__THE PROBLEM__: Take each line from the entries that holds "Microsoft" and copy it out.
[Start of section]
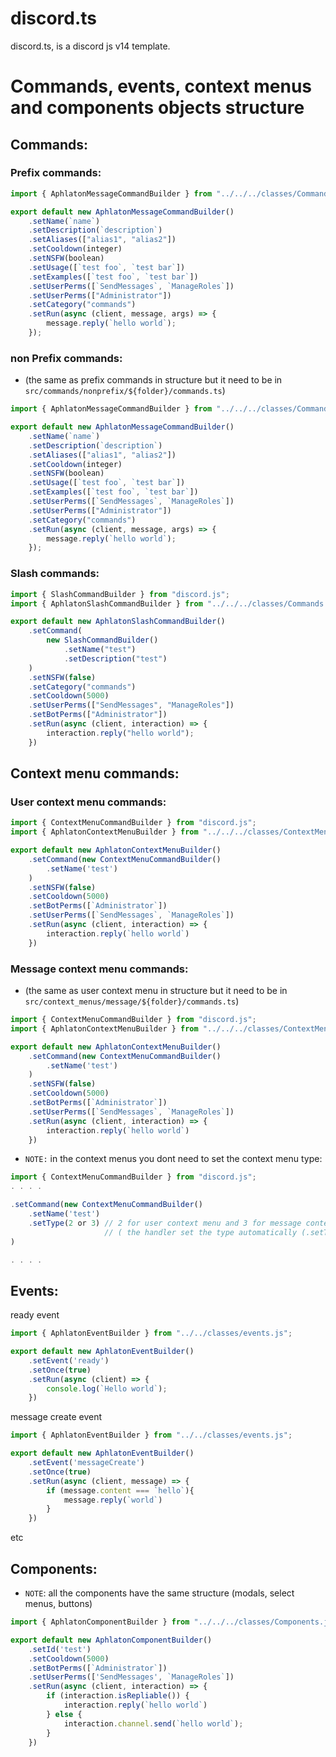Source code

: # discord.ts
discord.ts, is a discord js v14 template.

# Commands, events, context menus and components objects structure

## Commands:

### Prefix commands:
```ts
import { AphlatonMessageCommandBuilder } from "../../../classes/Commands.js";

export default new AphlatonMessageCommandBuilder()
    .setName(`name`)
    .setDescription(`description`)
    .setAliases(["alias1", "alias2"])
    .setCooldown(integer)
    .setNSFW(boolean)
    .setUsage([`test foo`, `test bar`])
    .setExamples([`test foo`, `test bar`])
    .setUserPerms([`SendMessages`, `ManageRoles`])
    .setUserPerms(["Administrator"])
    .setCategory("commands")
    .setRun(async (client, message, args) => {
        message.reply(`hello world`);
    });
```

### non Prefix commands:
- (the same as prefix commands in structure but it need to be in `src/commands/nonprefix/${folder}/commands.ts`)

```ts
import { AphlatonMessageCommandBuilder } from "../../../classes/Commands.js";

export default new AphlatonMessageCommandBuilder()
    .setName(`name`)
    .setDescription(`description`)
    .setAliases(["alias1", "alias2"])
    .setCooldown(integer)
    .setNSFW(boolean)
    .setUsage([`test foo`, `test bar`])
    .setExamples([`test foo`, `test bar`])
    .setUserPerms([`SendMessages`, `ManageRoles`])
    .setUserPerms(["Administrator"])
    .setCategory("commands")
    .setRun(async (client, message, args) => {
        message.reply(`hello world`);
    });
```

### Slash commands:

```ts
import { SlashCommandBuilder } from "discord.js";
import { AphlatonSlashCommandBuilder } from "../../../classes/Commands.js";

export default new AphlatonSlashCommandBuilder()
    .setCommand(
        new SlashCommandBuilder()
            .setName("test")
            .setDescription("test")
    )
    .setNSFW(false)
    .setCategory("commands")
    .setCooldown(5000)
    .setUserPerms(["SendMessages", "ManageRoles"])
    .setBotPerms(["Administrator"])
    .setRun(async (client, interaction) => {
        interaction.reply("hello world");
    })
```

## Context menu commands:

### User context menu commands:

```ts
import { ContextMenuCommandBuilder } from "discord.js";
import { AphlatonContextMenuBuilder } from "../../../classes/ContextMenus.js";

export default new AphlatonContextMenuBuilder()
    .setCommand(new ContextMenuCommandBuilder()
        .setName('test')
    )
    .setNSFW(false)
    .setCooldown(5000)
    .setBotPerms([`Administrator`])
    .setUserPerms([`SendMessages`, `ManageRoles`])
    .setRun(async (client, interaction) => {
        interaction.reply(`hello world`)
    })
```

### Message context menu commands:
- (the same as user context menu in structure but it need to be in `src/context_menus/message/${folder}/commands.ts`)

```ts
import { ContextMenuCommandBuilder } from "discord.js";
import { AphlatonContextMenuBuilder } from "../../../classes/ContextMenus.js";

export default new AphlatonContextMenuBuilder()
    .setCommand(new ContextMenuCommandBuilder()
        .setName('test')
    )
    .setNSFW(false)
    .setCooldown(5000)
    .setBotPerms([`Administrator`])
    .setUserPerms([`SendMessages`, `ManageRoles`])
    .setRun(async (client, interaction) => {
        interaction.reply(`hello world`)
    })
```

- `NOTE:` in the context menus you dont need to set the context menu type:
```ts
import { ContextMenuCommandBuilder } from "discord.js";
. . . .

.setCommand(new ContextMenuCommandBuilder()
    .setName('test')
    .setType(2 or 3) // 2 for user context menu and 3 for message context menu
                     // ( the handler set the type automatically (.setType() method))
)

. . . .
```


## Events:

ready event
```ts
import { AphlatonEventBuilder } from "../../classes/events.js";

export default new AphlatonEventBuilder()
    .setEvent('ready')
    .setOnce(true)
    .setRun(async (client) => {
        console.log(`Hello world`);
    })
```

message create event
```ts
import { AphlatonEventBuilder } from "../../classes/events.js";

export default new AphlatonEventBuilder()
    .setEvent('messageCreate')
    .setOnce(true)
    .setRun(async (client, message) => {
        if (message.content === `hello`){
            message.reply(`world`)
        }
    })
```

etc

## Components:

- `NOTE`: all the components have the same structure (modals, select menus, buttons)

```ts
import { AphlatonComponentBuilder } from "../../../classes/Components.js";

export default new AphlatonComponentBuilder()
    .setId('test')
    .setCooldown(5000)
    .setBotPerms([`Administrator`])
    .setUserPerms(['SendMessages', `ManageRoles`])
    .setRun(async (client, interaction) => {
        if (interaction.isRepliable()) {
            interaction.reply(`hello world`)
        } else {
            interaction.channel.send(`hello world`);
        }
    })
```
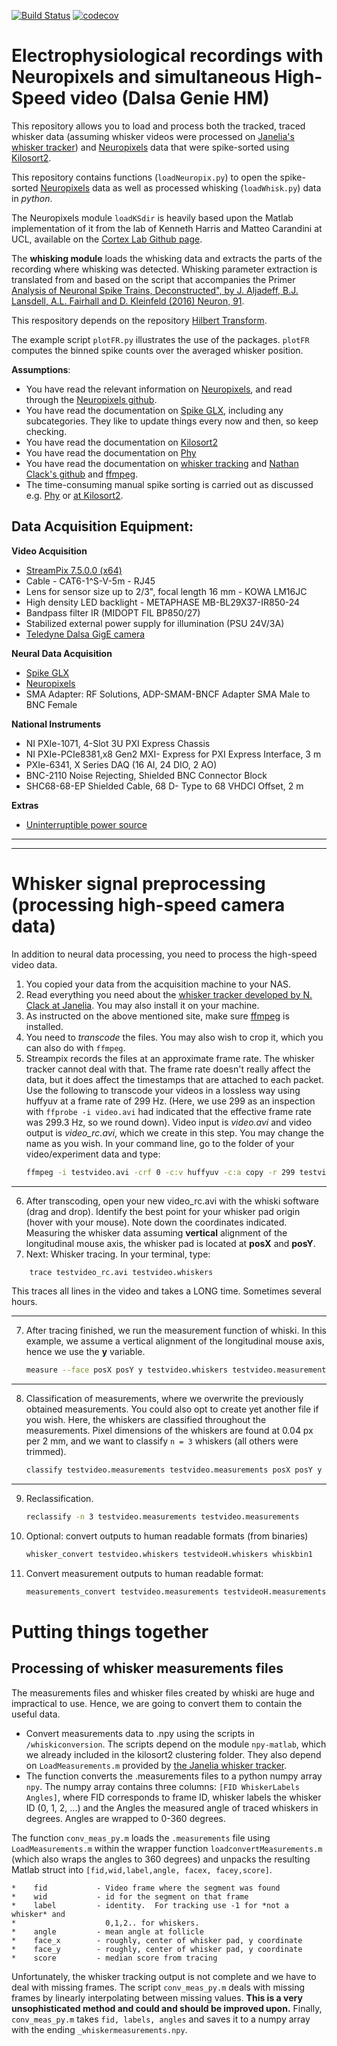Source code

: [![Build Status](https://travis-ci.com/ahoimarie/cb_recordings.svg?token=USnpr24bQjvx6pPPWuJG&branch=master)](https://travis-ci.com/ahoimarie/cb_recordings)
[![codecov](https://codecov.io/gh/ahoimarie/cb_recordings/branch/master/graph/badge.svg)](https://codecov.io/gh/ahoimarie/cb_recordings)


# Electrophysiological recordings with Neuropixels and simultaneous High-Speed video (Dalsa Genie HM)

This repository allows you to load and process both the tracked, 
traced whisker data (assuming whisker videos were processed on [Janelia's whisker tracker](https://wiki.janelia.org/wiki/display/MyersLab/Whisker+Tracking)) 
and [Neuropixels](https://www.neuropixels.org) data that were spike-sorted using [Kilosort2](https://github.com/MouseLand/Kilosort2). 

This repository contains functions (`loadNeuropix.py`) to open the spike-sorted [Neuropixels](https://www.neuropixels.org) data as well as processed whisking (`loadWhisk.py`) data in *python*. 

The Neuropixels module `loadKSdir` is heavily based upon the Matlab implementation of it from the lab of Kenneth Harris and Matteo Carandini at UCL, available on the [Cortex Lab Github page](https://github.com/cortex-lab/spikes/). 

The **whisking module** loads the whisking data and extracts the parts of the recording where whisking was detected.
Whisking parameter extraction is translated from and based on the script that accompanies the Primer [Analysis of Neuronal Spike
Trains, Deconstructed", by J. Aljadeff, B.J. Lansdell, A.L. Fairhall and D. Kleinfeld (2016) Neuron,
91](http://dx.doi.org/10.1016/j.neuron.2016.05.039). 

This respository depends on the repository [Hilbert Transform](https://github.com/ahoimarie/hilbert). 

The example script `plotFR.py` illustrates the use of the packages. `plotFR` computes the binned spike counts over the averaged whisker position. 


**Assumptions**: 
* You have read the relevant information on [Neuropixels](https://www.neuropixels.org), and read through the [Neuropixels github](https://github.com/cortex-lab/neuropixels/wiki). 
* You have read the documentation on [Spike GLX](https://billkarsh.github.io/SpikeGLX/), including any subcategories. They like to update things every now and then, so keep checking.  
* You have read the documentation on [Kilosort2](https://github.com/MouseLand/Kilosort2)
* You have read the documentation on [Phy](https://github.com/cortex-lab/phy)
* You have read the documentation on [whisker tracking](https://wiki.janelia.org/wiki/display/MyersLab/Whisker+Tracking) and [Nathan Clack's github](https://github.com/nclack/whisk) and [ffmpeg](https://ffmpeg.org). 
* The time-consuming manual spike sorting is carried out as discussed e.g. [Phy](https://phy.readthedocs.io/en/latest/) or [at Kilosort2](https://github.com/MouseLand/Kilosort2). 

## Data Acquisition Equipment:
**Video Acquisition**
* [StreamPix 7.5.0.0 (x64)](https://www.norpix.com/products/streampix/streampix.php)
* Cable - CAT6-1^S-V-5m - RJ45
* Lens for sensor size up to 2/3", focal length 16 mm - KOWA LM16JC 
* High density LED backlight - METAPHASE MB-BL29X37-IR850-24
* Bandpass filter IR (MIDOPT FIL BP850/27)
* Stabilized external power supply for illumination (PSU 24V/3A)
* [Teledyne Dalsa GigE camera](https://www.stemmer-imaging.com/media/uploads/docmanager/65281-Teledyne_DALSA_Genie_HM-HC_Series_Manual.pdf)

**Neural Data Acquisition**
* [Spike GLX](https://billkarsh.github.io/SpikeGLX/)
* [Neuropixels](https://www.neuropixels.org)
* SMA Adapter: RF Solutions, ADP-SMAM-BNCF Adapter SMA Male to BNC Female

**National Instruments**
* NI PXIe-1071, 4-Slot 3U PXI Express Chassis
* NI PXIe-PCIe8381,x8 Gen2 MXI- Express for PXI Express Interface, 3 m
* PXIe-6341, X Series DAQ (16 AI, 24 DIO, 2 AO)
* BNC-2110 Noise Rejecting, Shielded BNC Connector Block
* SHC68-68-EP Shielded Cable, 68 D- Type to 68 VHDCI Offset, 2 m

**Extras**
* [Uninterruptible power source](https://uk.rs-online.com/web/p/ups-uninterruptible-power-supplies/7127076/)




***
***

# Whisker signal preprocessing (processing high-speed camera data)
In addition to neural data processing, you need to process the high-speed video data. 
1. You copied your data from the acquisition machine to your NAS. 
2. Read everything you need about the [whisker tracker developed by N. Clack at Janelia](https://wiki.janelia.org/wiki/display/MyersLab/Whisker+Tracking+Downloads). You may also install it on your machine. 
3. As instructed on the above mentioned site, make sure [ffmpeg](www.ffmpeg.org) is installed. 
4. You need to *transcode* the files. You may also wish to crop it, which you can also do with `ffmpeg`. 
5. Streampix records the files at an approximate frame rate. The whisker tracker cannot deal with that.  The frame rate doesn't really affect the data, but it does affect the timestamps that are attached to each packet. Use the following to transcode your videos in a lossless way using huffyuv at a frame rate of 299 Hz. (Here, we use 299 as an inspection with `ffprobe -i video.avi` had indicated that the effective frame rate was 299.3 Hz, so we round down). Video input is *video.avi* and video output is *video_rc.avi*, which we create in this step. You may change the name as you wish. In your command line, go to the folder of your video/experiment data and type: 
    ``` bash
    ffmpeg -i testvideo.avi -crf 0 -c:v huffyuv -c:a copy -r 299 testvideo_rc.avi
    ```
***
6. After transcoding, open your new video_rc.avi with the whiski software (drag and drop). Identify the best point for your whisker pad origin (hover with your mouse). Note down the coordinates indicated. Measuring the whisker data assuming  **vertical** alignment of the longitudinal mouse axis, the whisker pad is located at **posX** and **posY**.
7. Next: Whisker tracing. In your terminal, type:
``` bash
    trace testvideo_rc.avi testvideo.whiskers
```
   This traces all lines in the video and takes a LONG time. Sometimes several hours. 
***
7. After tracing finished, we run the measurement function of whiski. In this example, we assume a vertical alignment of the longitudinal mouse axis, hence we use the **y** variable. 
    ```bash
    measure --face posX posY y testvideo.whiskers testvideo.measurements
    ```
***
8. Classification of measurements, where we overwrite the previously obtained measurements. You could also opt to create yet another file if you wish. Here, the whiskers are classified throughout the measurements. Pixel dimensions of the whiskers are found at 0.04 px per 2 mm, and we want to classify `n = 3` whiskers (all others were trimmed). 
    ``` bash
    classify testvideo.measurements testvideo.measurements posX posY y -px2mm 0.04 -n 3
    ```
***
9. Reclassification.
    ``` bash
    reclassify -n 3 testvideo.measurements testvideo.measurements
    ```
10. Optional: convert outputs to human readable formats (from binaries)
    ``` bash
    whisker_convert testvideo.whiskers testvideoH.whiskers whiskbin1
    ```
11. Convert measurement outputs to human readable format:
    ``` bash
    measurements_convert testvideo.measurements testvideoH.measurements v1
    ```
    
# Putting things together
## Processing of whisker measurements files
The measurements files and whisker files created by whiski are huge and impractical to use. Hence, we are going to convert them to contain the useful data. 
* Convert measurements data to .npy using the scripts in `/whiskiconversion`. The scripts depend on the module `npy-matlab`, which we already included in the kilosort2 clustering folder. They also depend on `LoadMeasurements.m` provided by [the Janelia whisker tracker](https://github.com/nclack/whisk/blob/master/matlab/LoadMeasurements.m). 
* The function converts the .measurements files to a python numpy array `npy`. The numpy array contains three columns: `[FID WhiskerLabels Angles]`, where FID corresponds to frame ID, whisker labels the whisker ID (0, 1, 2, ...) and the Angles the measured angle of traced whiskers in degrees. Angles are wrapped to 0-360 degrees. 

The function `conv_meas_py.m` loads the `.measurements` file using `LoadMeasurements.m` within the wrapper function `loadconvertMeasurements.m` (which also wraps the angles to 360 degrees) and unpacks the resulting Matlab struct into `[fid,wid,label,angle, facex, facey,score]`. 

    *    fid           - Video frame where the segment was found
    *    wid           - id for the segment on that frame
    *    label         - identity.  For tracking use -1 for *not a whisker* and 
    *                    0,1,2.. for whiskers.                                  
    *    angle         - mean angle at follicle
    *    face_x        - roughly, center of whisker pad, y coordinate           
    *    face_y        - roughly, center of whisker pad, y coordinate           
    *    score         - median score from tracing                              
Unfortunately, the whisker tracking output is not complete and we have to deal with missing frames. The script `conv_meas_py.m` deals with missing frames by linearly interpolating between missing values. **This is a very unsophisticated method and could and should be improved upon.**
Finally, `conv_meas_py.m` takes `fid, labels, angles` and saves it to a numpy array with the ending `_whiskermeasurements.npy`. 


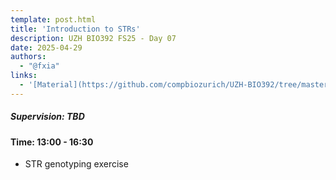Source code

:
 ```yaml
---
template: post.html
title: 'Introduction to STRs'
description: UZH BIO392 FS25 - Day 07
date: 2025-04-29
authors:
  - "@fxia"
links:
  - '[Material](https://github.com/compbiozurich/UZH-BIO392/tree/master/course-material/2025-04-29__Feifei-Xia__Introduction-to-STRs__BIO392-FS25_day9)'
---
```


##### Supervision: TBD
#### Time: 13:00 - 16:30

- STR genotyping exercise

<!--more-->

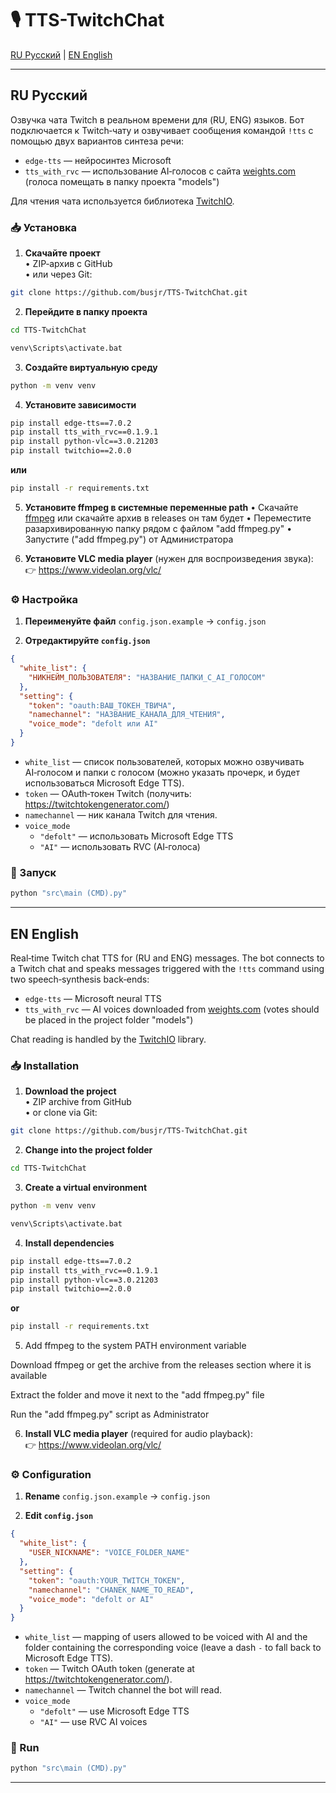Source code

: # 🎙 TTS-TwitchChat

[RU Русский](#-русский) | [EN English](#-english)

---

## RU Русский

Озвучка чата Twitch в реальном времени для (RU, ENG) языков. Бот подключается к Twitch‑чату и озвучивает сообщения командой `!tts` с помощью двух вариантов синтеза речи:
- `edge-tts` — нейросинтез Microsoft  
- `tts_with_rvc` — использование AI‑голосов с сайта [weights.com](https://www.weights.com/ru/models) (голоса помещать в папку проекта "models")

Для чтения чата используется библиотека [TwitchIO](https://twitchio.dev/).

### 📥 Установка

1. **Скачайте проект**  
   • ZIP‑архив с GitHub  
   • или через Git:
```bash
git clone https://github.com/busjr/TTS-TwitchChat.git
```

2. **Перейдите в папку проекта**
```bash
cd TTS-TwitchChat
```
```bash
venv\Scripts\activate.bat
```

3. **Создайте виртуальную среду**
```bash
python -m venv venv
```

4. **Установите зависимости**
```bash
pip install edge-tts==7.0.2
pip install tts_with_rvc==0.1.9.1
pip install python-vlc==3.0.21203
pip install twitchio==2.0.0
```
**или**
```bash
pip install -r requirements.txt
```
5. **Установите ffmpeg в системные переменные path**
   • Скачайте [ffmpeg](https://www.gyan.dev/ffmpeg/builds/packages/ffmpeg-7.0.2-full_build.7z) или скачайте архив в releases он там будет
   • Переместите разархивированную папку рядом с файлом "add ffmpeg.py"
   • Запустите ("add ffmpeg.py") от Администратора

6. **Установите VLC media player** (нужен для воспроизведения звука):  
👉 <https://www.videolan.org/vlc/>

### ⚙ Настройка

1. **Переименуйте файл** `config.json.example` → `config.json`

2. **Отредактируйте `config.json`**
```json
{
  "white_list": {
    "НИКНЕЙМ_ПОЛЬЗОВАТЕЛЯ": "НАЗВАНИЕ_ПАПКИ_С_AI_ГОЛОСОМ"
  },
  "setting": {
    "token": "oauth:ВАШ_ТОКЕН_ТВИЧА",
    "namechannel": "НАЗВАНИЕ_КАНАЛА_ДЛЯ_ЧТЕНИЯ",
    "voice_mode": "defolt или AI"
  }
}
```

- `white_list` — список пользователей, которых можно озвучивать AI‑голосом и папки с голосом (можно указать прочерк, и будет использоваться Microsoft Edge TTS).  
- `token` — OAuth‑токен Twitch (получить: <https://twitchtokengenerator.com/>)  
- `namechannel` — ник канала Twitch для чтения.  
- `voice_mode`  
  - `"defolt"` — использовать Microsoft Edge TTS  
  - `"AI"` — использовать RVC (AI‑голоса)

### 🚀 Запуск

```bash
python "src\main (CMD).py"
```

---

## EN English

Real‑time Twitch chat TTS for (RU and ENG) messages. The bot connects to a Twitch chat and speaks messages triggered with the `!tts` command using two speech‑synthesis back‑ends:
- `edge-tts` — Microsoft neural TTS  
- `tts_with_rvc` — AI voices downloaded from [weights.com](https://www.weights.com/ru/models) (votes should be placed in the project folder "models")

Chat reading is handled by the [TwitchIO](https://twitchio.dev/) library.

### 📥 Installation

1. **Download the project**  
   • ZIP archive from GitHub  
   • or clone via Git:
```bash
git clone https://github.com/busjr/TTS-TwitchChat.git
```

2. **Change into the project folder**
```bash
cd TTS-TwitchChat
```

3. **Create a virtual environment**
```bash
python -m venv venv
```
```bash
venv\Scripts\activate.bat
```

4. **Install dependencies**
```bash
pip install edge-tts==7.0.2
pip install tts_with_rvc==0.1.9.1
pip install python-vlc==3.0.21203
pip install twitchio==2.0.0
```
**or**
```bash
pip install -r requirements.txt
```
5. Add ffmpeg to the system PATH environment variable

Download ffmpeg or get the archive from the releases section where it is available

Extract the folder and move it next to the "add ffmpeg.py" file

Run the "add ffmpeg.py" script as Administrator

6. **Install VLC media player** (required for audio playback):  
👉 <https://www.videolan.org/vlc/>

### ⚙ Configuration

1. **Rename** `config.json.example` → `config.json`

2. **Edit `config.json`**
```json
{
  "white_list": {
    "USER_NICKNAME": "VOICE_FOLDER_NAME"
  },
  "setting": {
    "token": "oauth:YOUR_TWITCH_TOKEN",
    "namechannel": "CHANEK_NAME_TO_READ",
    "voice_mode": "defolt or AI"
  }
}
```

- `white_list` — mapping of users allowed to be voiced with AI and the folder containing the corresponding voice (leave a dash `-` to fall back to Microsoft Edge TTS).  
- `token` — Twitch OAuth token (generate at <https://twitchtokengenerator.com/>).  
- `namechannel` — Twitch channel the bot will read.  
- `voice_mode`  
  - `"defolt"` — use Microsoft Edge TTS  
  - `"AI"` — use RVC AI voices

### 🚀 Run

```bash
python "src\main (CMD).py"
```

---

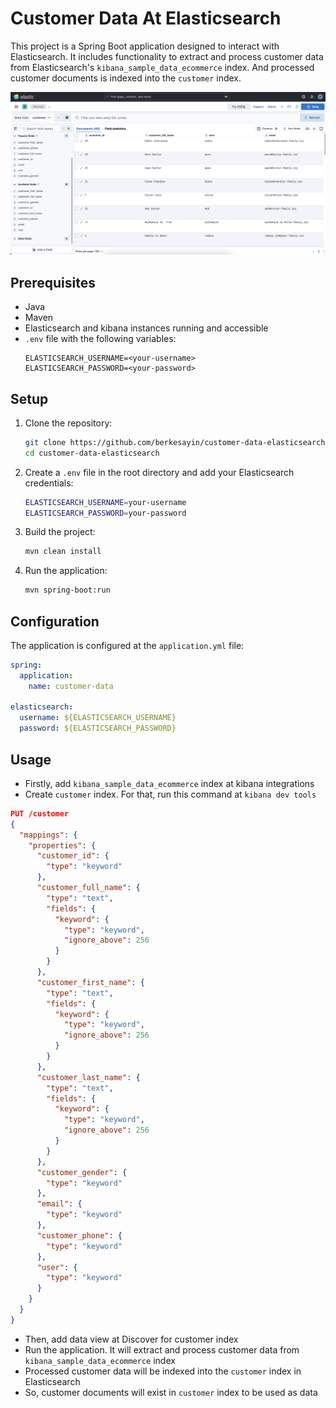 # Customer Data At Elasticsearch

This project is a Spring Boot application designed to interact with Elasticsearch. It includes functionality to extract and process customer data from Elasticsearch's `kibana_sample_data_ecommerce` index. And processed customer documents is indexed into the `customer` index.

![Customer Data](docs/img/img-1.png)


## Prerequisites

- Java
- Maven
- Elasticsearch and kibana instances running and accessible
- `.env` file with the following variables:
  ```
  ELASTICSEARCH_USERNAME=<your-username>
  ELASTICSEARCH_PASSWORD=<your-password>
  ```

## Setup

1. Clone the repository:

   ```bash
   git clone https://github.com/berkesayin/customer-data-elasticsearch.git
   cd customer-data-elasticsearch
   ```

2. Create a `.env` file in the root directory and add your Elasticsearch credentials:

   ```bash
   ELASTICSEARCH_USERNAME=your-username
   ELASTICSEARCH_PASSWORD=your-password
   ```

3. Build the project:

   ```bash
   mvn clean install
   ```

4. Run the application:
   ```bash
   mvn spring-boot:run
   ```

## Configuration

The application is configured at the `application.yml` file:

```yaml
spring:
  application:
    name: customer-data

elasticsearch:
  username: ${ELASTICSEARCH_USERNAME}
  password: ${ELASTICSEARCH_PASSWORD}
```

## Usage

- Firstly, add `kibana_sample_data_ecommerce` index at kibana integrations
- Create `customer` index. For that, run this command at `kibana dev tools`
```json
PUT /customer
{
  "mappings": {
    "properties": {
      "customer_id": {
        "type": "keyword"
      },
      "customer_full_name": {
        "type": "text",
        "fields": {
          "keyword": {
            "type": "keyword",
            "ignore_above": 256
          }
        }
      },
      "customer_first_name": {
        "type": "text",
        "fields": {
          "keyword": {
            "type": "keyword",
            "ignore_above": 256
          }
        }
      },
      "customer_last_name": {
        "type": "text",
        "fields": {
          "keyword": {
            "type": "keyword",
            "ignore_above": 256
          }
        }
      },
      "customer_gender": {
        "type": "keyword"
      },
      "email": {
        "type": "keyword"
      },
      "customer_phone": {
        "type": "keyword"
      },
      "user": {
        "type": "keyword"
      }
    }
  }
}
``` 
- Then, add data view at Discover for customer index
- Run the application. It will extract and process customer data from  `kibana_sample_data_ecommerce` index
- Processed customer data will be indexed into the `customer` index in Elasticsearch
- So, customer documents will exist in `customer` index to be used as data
[End of section]
__EXERCISE RESULT__:
- `edge-tts` — нейросинтез Microsoft  
- `white_list` — список пользователей, которых можно озвучивать AI‑голосом и папки с голосом (можно указать прочерк, и будет использоваться Microsoft Edge TTS).  
  - `"defolt"` — использовать Microsoft Edge TTS  
- `edge-tts` — Microsoft neural TTS  
- `white_list` — mapping of users allowed to be voiced with AI and the folder containing the corresponding voice (leave a dash `-` to fall back to Microsoft Edge TTS).  
  - `"defolt"` — use Microsoft Edge TTS  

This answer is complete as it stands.